#### [What is expected]
Transcribe the stretch of entries below from the line with "Introducing our top" through the line with "## The Top 13 Best Alienware Gun Holsters", exactly and with both ends included; leave out all other lines.
[Task inputs Boundary: Start]
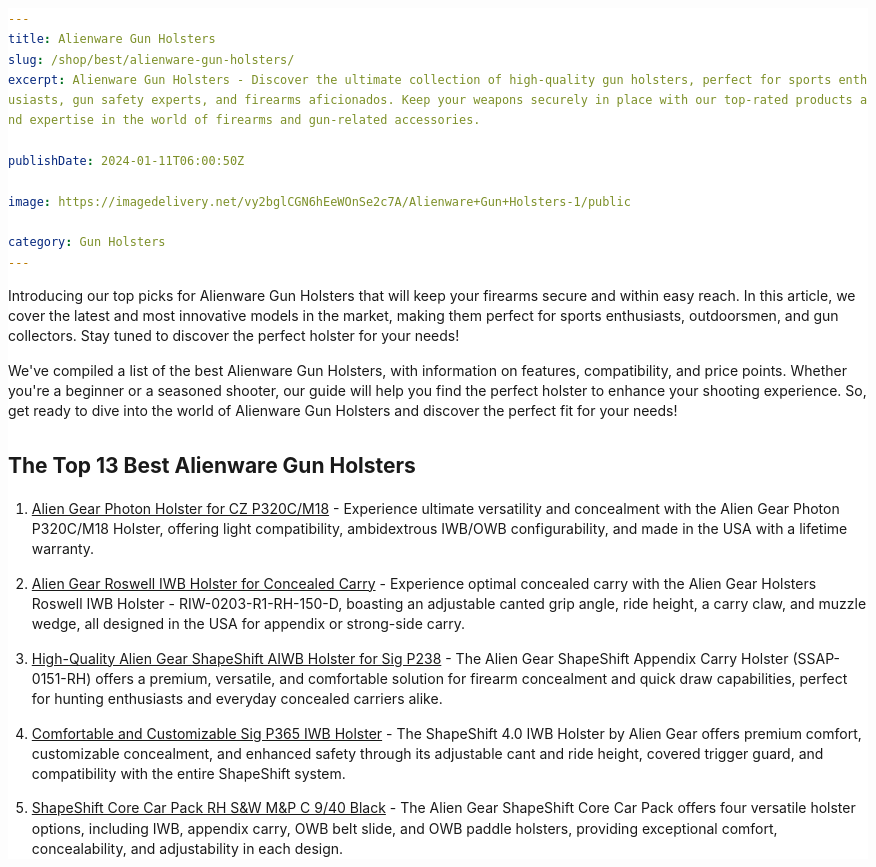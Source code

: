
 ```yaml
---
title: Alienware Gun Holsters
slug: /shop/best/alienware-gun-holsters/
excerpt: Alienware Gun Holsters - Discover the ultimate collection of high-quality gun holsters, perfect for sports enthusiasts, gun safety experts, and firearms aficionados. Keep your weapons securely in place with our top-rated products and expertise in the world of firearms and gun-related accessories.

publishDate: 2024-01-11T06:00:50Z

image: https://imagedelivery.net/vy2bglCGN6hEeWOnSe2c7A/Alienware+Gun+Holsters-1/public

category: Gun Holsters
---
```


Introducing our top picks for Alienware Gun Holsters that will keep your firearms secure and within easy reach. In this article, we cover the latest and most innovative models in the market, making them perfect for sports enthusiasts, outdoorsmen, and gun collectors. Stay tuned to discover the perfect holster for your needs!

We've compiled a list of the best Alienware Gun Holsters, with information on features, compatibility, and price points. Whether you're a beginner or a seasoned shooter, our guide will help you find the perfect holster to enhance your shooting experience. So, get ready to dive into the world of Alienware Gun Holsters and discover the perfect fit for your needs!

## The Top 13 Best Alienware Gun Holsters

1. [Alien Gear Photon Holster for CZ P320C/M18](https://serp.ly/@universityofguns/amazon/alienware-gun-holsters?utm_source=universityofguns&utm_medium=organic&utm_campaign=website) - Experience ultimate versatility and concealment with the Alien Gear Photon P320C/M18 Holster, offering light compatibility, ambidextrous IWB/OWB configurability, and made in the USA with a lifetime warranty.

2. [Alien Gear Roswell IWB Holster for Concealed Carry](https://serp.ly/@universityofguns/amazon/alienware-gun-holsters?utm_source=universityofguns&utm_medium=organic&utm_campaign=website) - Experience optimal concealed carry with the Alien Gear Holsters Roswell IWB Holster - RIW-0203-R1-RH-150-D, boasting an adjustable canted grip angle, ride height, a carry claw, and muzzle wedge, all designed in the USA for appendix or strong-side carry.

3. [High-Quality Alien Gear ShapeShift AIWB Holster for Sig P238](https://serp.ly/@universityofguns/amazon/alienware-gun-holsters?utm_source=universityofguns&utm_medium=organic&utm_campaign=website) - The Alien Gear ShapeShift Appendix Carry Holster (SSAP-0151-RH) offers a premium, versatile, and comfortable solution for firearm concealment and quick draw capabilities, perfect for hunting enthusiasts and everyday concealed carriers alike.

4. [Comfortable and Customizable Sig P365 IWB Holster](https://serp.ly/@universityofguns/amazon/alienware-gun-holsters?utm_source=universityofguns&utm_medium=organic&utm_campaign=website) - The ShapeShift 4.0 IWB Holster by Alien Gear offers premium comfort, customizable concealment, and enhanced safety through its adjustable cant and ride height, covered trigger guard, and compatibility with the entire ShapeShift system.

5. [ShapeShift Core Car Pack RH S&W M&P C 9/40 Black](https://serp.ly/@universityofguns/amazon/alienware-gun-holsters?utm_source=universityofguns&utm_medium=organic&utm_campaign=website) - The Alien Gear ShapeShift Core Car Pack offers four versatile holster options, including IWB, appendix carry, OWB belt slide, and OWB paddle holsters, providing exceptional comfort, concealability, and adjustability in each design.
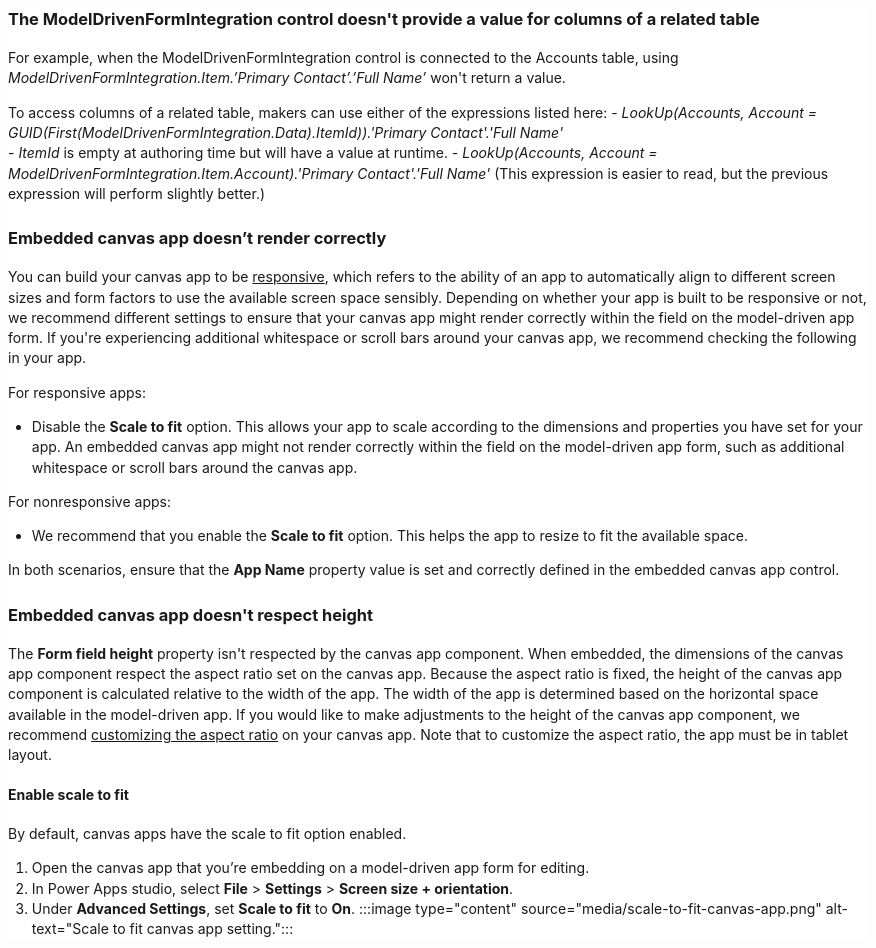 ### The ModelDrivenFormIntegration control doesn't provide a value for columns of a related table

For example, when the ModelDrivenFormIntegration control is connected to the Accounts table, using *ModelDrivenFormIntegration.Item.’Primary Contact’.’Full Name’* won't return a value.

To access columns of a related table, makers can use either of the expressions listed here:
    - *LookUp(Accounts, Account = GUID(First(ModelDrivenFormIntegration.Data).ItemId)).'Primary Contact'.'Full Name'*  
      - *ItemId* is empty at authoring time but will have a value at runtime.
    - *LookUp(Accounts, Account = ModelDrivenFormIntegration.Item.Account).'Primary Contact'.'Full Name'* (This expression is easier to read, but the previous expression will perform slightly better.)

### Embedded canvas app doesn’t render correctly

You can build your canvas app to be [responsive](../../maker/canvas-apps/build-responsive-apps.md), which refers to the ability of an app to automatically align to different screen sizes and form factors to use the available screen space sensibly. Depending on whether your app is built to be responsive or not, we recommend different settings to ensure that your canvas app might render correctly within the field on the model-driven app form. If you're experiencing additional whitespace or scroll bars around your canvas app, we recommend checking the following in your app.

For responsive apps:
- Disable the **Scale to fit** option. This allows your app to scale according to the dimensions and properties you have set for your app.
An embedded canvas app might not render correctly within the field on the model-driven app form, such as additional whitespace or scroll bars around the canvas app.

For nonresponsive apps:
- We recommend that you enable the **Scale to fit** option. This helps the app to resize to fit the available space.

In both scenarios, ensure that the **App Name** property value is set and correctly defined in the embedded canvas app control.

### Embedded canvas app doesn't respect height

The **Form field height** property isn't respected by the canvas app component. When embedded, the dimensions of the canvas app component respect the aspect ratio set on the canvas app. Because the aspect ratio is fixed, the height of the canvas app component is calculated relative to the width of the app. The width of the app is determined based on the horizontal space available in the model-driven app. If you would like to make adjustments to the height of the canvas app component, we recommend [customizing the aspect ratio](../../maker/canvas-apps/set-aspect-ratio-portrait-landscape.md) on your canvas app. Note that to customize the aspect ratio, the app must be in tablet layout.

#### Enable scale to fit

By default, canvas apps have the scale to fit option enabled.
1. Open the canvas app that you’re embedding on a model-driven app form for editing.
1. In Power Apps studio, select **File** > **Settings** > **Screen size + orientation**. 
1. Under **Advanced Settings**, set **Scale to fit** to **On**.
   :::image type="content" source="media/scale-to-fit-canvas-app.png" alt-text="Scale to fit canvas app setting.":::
[Task inputs Boundary: End]
#### [Output for this exercise]
Introducing our top picks for Alienware Gun Holsters that will keep your firearms secure and within easy reach. In this article, we cover the latest and most innovative models in the market, making them perfect for sports enthusiasts, outdoorsmen, and gun collectors. Stay tuned to discover the perfect holster for your needs!

We've compiled a list of the best Alienware Gun Holsters, with information on features, compatibility, and price points. Whether you're a beginner or a seasoned shooter, our guide will help you find the perfect holster to enhance your shooting experience. So, get ready to dive into the world of Alienware Gun Holsters and discover the perfect fit for your needs!

## The Top 13 Best Alienware Gun Holsters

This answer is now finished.